当前位置：首页 > news >正文

分区与分桶

news 来源：原创 2024/9/25 17:16:57

分区

分区字段大小写：

在hive中，分区字段名是不区分大小写的，不过字段值是区分大小写的。我们可以来测试一下

导入数据

load data local inpath '/home/hivedata/user1.txt' into table part4 partition(year='2018',month='03',DAy='21'); load data local inpath '/home/hivedata/user3.txt' into table part4 partition(year='2018',month='03',day='AA');

查看分区的数量

show partitions tableName

添加和删除分区

添加分区：

添加分区的时候，partition之间没有符号！

-- 单个分区 alter table part3 add partition(year='2023',month='05',day='02'); -- 多个分区 alter table part3 add partition(year='2023',month='05',day='03') partition(year='2023',month='05',day='04'); 一下子添加多个分区，partition 之间没有符号！ -- 添加分区，并且带有数据 alter table part3 add partition(year='2023',month='05',day='05') location '/user/hive/warehouse/yhdb.db/part1/dt=2023-08-25'; -- 多分区，带数据 alter table part3 add partition(year='2020',month='05',day='06') location '/user/hive/warehouse/yhdb.db/part1/dt=2023-08-25' partition(year='2020',month='05',day='07') location '/user/hive/warehouse/yhdb.db/part1/dt=2023-08-25';

删除分区：

删除分区的时候，partition之间，有逗号！

--删除一个分区： alter table part3 drop partition(year='2023',month='05',day='05'); --删除多个分区，中间有逗号 alter table part3 drop partition(year='2023',month='05',day='02'),partition(year='2023',month='05',day='03');

查看表结构

desc formatted part3;

对比一下：

desc part4;

desc formatted part4;

desc extended part4;

让分区关联数据的三种方式【重点】

（1）方式一：上传数据后修复

create table if not exists part5( id int, name string, age int ) partitioned by (year string,month string,day string) row format delimited fields terminated by ',';

在hdfs上创建文件夹： hive (yhdb)> dfs -mkdir -p /user/hive/warehouse/yhdb.db/part5/year=2023/month=08/day=28; 上传数据 hive (yhdb)> dfs -put /home/hivedata/user1.txt /user/hive/warehouse/yhdb.db/part5/year=2023/month=08/day=28;

这时查询数据，发现此时表中是没有数据的，原因是partition的元数据没有在mysql中，修复一下：

msck repair table part5;

通过修复的日志，可以看出，修复操作其实是在part5这个表的元数据中，添加了分区的数据。
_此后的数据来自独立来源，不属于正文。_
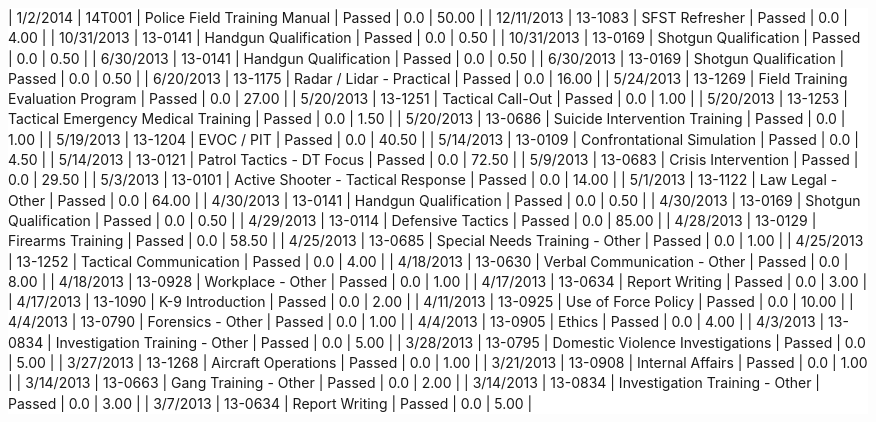 | 1/2/2014 | 14T001 | Police Field Training Manual | Passed | 0.0 | 50.00 |
| 12/11/2013 | 13-1083 | SFST Refresher | Passed | 0.0 | 4.00 |
| 10/31/2013 | 13-0141 | Handgun Qualification | Passed | 0.0 | 0.50 |
| 10/31/2013 | 13-0169 | Shotgun Qualification | Passed | 0.0 | 0.50 |
| 6/30/2013 | 13-0141 | Handgun Qualification | Passed | 0.0 | 0.50 |
| 6/30/2013 | 13-0169 | Shotgun Qualification | Passed | 0.0 | 0.50 |
| 6/20/2013 | 13-1175 | Radar / Lidar - Practical | Passed | 0.0 | 16.00 |
| 5/24/2013 | 13-1269 | Field Training  Evaluation Program | Passed | 0.0 | 27.00 |
| 5/20/2013 | 13-1251 | Tactical Call-Out | Passed | 0.0 | 1.00 |
| 5/20/2013 | 13-1253 | Tactical Emergency Medical Training | Passed | 0.0 | 1.50 |
| 5/20/2013 | 13-0686 | Suicide Intervention Training | Passed | 0.0 | 1.00 |
| 5/19/2013 | 13-1204 | EVOC / PIT | Passed | 0.0 | 40.50 |
| 5/14/2013 | 13-0109 | Confrontational Simulation | Passed | 0.0 | 4.50 |
| 5/14/2013 | 13-0121 | Patrol Tactics - DT Focus | Passed | 0.0 | 72.50 |
| 5/9/2013 | 13-0683 | Crisis Intervention | Passed | 0.0 | 29.50 |
| 5/3/2013 | 13-0101 | Active Shooter - Tactical Response | Passed | 0.0 | 14.00 |
| 5/1/2013 | 13-1122 | Law  Legal - Other | Passed | 0.0 | 64.00 |
| 4/30/2013 | 13-0141 | Handgun Qualification | Passed | 0.0 | 0.50 |
| 4/30/2013 | 13-0169 | Shotgun Qualification | Passed | 0.0 | 0.50 |
| 4/29/2013 | 13-0114 | Defensive Tactics | Passed | 0.0 | 85.00 |
| 4/28/2013 | 13-0129 | Firearms Training | Passed | 0.0 | 58.50 |
| 4/25/2013 | 13-0685 | Special Needs Training - Other | Passed | 0.0 | 1.00 |
| 4/25/2013 | 13-1252 | Tactical Communication | Passed | 0.0 | 4.00 |
| 4/18/2013 | 13-0630 | Verbal Communication - Other | Passed | 0.0 | 8.00 |
| 4/18/2013 | 13-0928 | Workplace - Other | Passed | 0.0 | 1.00 |
| 4/17/2013 | 13-0634 | Report Writing | Passed | 0.0 | 3.00 |
| 4/17/2013 | 13-1090 | K-9 Introduction | Passed | 0.0 | 2.00 |
| 4/11/2013 | 13-0925 | Use of Force Policy | Passed | 0.0 | 10.00 |
| 4/4/2013 | 13-0790 | Forensics - Other | Passed | 0.0 | 1.00 |
| 4/4/2013 | 13-0905 | Ethics | Passed | 0.0 | 4.00 |
| 4/3/2013 | 13-0834 | Investigation Training - Other | Passed | 0.0 | 5.00 |
| 3/28/2013 | 13-0795 | Domestic Violence Investigations | Passed | 0.0 | 5.00 |
| 3/27/2013 | 13-1268 | Aircraft Operations | Passed | 0.0 | 1.00 |
| 3/21/2013 | 13-0908 | Internal Affairs | Passed | 0.0 | 1.00 |
| 3/14/2013 | 13-0663 | Gang Training - Other | Passed | 0.0 | 2.00 |
| 3/14/2013 | 13-0834 | Investigation Training - Other | Passed | 0.0 | 3.00 |
| 3/7/2013 | 13-0634 | Report Writing | Passed | 0.0 | 5.00 |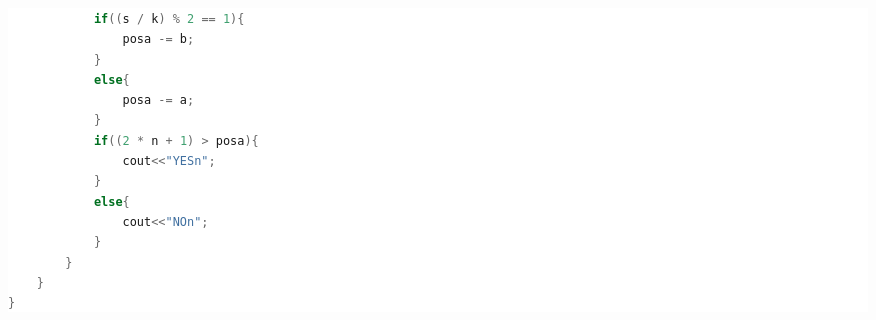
 ```cpp
            if((s / k) % 2 == 1){
                posa -= b;
            }
            else{
                posa -= a;
            }
            if((2 * n + 1) > posa){
                cout<<"YESn";
            }
            else{
                cout<<"NOn";
            }
        }
    }
}
```
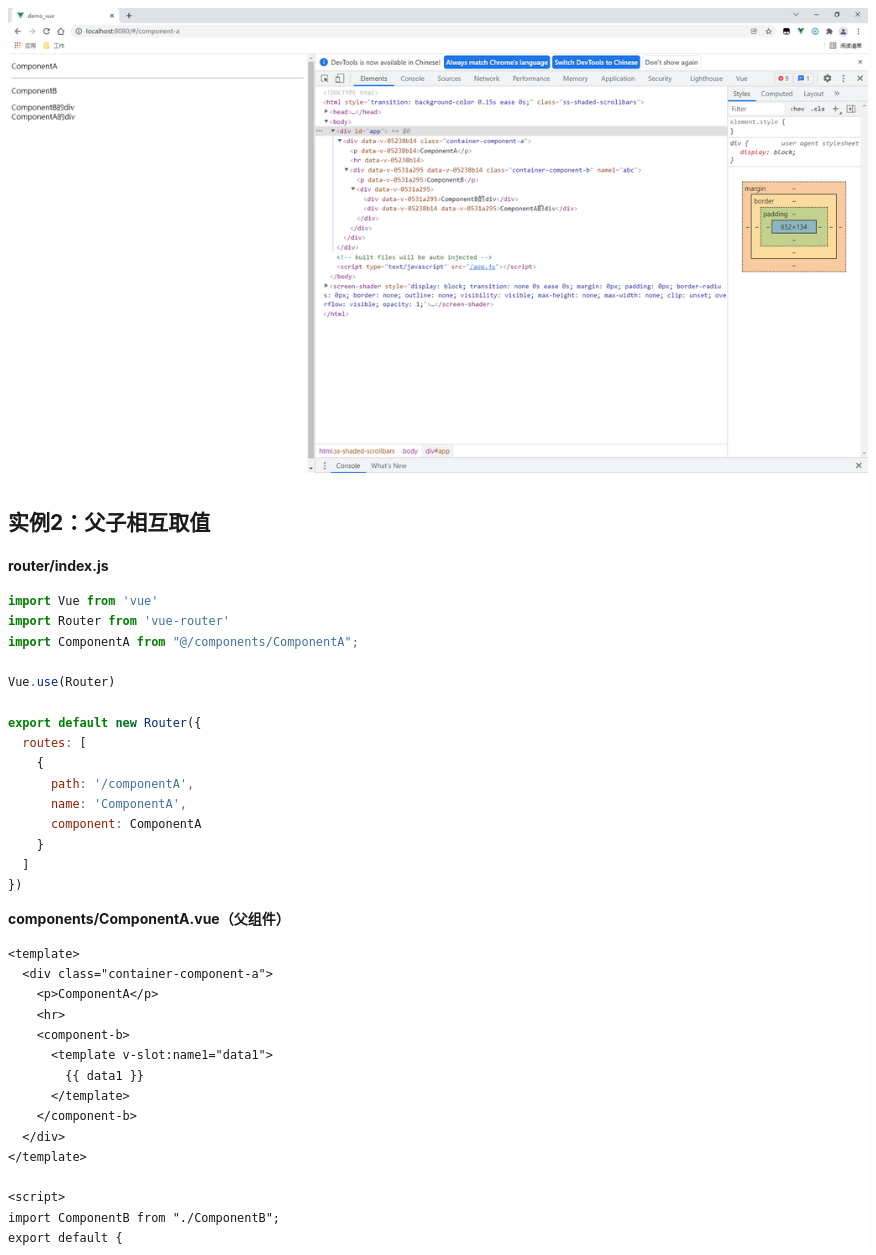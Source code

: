 ![img](13_4_关于v-slot指令的详细了解/88051b08e3d447e68d814d65b4f0a223.png)

## 实例2：父子相互取值

**router/index.js**

```js
import Vue from 'vue'
import Router from 'vue-router'
import ComponentA from "@/components/ComponentA";
 
Vue.use(Router)
 
export default new Router({
  routes: [
    {
      path: '/componentA',
      name: 'ComponentA',
      component: ComponentA
    }
  ]
})
```

**components/ComponentA.vue（父组件）**

```vue
<template>
  <div class="container-component-a">
    <p>ComponentA</p>
    <hr>
    <component-b>
      <template v-slot:name1="data1">
        {{ data1 }}
      </template>
    </component-b>
  </div>
</template>
 
<script>
import ComponentB from "./ComponentB";
export default {
```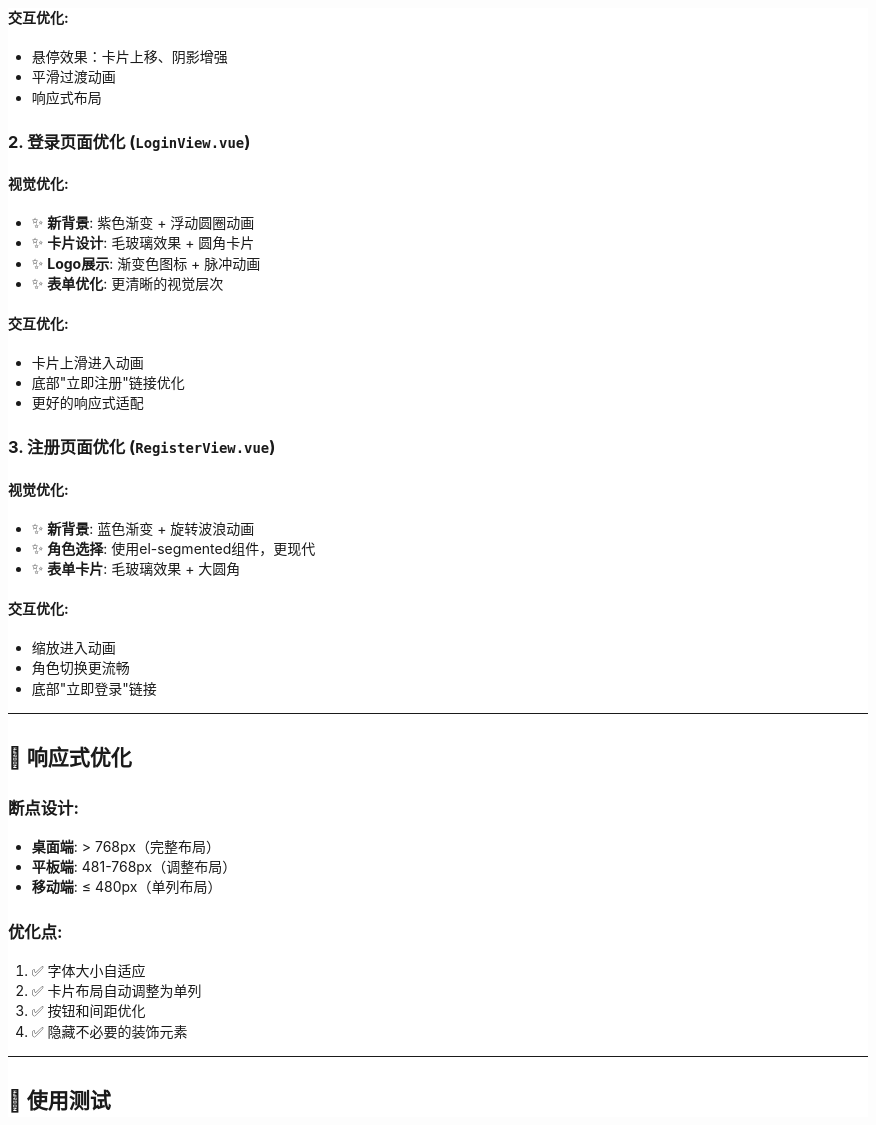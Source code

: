 #### 交互优化:
- 悬停效果：卡片上移、阴影增强
- 平滑过渡动画
- 响应式布局

### 2. 登录页面优化 (`LoginView.vue`)

#### 视觉优化:
- ✨ **新背景**: 紫色渐变 + 浮动圆圈动画
- ✨ **卡片设计**: 毛玻璃效果 + 圆角卡片
- ✨ **Logo展示**: 渐变色图标 + 脉冲动画
- ✨ **表单优化**: 更清晰的视觉层次

#### 交互优化:
- 卡片上滑进入动画
- 底部"立即注册"链接优化
- 更好的响应式适配

### 3. 注册页面优化 (`RegisterView.vue`)

#### 视觉优化:
- ✨ **新背景**: 蓝色渐变 + 旋转波浪动画
- ✨ **角色选择**: 使用el-segmented组件，更现代
- ✨ **表单卡片**: 毛玻璃效果 + 大圆角

#### 交互优化:
- 缩放进入动画
- 角色切换更流畅
- 底部"立即登录"链接

---

## 📱 响应式优化

### 断点设计:
- **桌面端**: > 768px（完整布局）
- **平板端**: 481-768px（调整布局）
- **移动端**: ≤ 480px（单列布局）

### 优化点:
1. ✅ 字体大小自适应
2. ✅ 卡片布局自动调整为单列
3. ✅ 按钮和间距优化
4. ✅ 隐藏不必要的装饰元素

---

## 🚀 使用测试
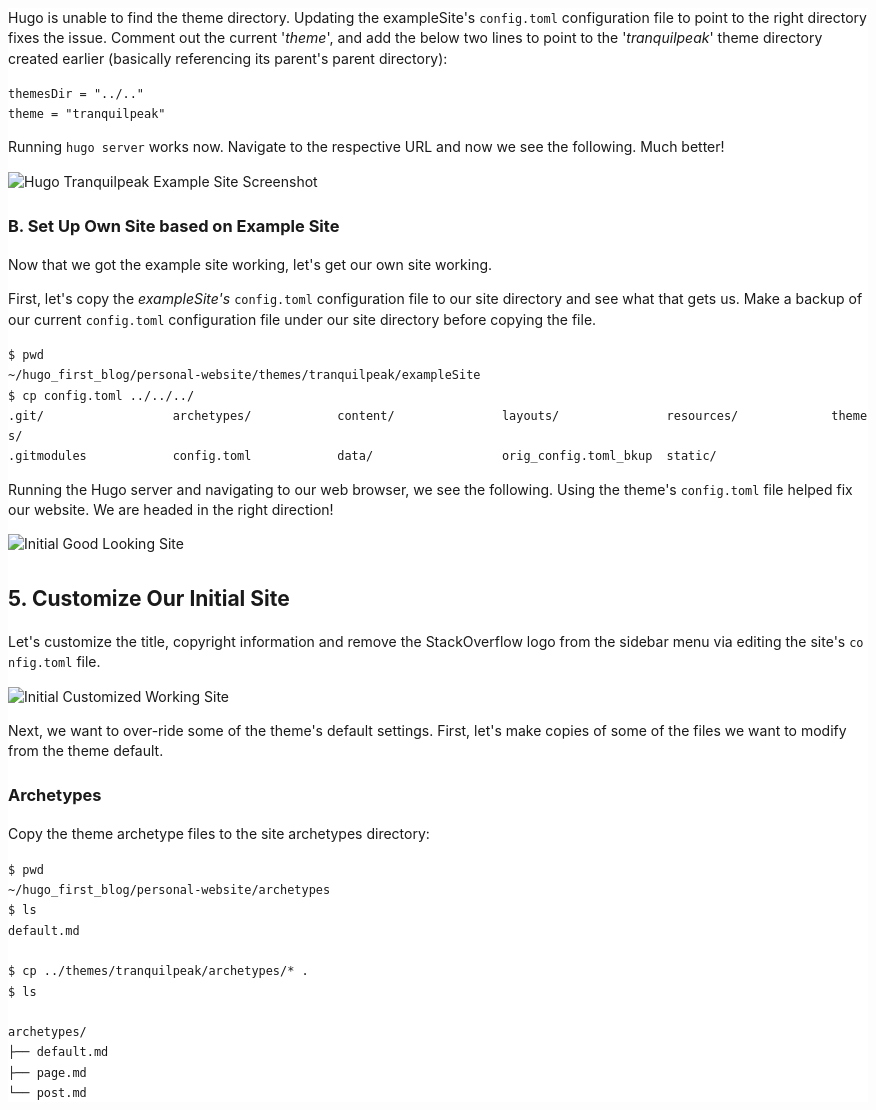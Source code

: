 Hugo is unable to find the theme directory. Updating the exampleSite's `config.toml` configuration file to point to the right directory fixes the issue. Comment out the current '_theme_', and add the below two lines to point to the '_tranquilpeak_' theme directory created earlier (basically referencing its parent's parent directory):

```
themesDir = "../.."
theme = "tranquilpeak"
```

Running `hugo server` works now. Navigate to the respective URL and now we see the following. Much better!

![Hugo Tranquilpeak Example Site Screenshot](/images/2019-01-06-how-i-build-this-site/hugo_tranquilpeak_example_site.png)


### B. Set Up Own Site based on Example Site

Now that we got the example site working, let's get our own site working.

First, let's copy the _exampleSite's_ `config.toml` configuration file to our site directory and see what that gets us. Make a backup of our current `config.toml` configuration file under our site directory before copying the file.

```
$ pwd
~/hugo_first_blog/personal-website/themes/tranquilpeak/exampleSite
$ cp config.toml ../../../
.git/                  archetypes/            content/               layouts/               resources/             themes/
.gitmodules            config.toml            data/                  orig_config.toml_bkup  static/
```

Running the Hugo server and navigating to our web browser, we see the following. Using the theme's `config.toml` file helped fix our website. We are headed in the right direction!

![Initial Good Looking Site](/images/2019-01-06-how-i-build-this-site/initial_site_good_look.png)


## 5. Customize Our Initial Site

Let's customize the title, copyright information and remove the StackOverflow logo from the sidebar menu via editing the site's `config.toml` file.

![Initial Customized Working Site](/images/2019-01-06-how-i-build-this-site/initial_site_good_customized_look.png)

Next, we want to over-ride some of the theme's default settings. First, let's make copies of some of the files we want to modify from the theme default.


### Archetypes

Copy the theme archetype files to the site archetypes directory:

```
$ pwd
~/hugo_first_blog/personal-website/archetypes
$ ls
default.md

$ cp ../themes/tranquilpeak/archetypes/* .
$ ls

archetypes/
├── default.md
├── page.md
└── post.md
```

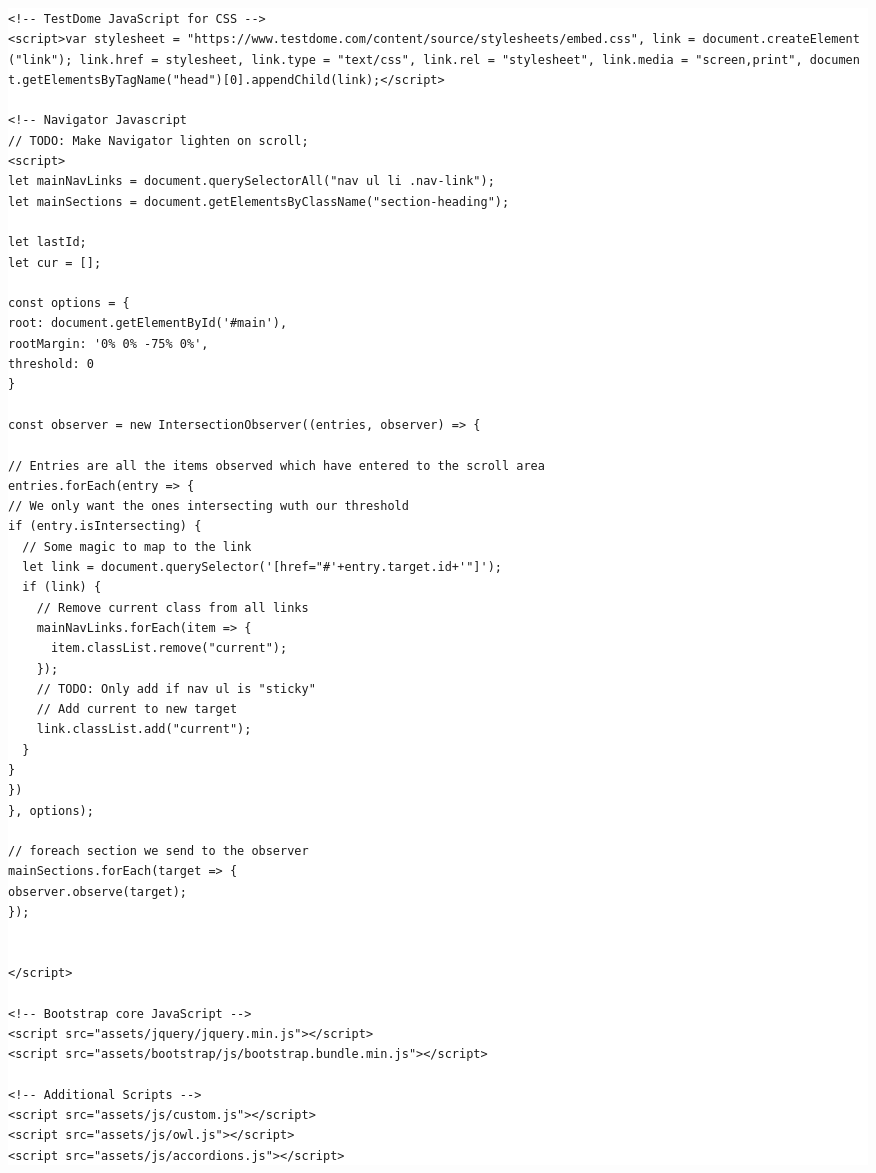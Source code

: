	<!-- TestDome JavaScript for CSS -->
	<script>var stylesheet = "https://www.testdome.com/content/source/stylesheets/embed.css", link = document.createElement("link"); link.href = stylesheet, link.type = "text/css", link.rel = "stylesheet", link.media = "screen,print", document.getElementsByTagName("head")[0].appendChild(link);</script>
	
	<!-- Navigator Javascript 
	// TODO: Make Navigator lighten on scroll;
	<script>
	let mainNavLinks = document.querySelectorAll("nav ul li .nav-link");
	let mainSections = document.getElementsByClassName("section-heading");

	let lastId;
	let cur = [];
	
	const options = {
    root: document.getElementById('#main'),
    rootMargin: '0% 0% -75% 0%', 
    threshold: 0
	}
	
	const observer = new IntersectionObserver((entries, observer) => {
  
	// Entries are all the items observed which have entered to the scroll area
	entries.forEach(entry => {
    // We only want the ones intersecting wuth our threshold
    if (entry.isIntersecting) {
      // Some magic to map to the link
      let link = document.querySelector('[href="#'+entry.target.id+'"]');
      if (link) {
        // Remove current class from all links
        mainNavLinks.forEach(item => {
          item.classList.remove("current");
        });
        // TODO: Only add if nav ul is "sticky"
        // Add current to new target
        link.classList.add("current");          
      }
	}
	})  
	}, options);

	// foreach section we send to the observer
	mainSections.forEach(target => {
	observer.observe(target);  
	});
	

	</script>
	
    <!-- Bootstrap core JavaScript -->
    <script src="assets/jquery/jquery.min.js"></script>
    <script src="assets/bootstrap/js/bootstrap.bundle.min.js"></script>

    <!-- Additional Scripts -->
    <script src="assets/js/custom.js"></script>
    <script src="assets/js/owl.js"></script>
    <script src="assets/js/accordions.js"></script>
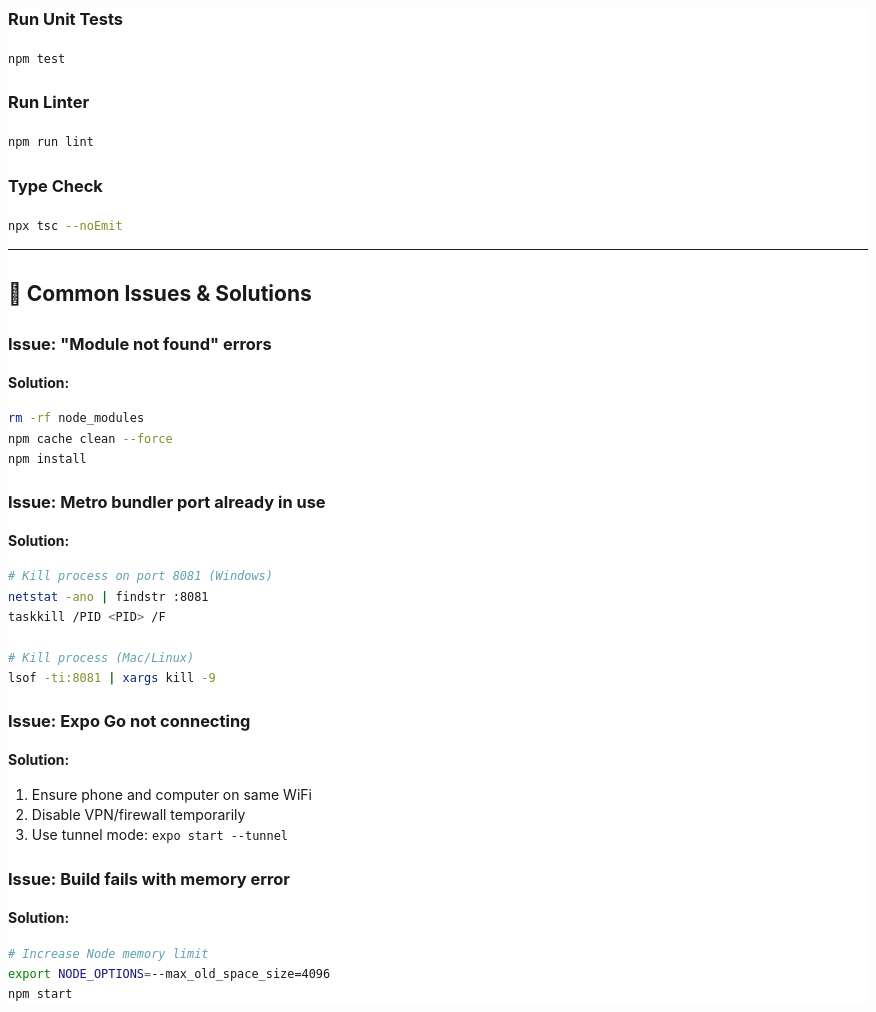 ### Run Unit Tests

```bash
npm test
```

### Run Linter

```bash
npm run lint
```

### Type Check

```bash
npx tsc --noEmit
```

---

## 🐛 Common Issues & Solutions

### Issue: "Module not found" errors

**Solution:**
```bash
rm -rf node_modules
npm cache clean --force
npm install
```

### Issue: Metro bundler port already in use

**Solution:**
```bash
# Kill process on port 8081 (Windows)
netstat -ano | findstr :8081
taskkill /PID <PID> /F

# Kill process (Mac/Linux)
lsof -ti:8081 | xargs kill -9
```

### Issue: Expo Go not connecting

**Solution:**
1. Ensure phone and computer on same WiFi
2. Disable VPN/firewall temporarily
3. Use tunnel mode: `expo start --tunnel`

### Issue: Build fails with memory error

**Solution:**
```bash
# Increase Node memory limit
export NODE_OPTIONS=--max_old_space_size=4096
npm start
```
再次测试 select * from part5 ,发现就有数据了

（2）上传数据后添加分区

在hdfs上创建文件夹： hive (yhdb)> dfs -mkdir -p /user/hive/warehouse/yhdb.db/part5/year=2023/month=08/day=27; 上传数据 hive (yhdb)> dfs -put /home/hivedata/user1.txt /user/hive/warehouse/yhdb.db/part5/year=2023/month=08/day=27; 创建一个分区： alter table part5 add partition(year='2023',month='08',day='27');

先创建一个分区，会不会产生文件夹呢？会！创建一个分区表，会不会产生文件夹呢？不会！你也可以先创建分区，在分区的文件夹里面，上传数据！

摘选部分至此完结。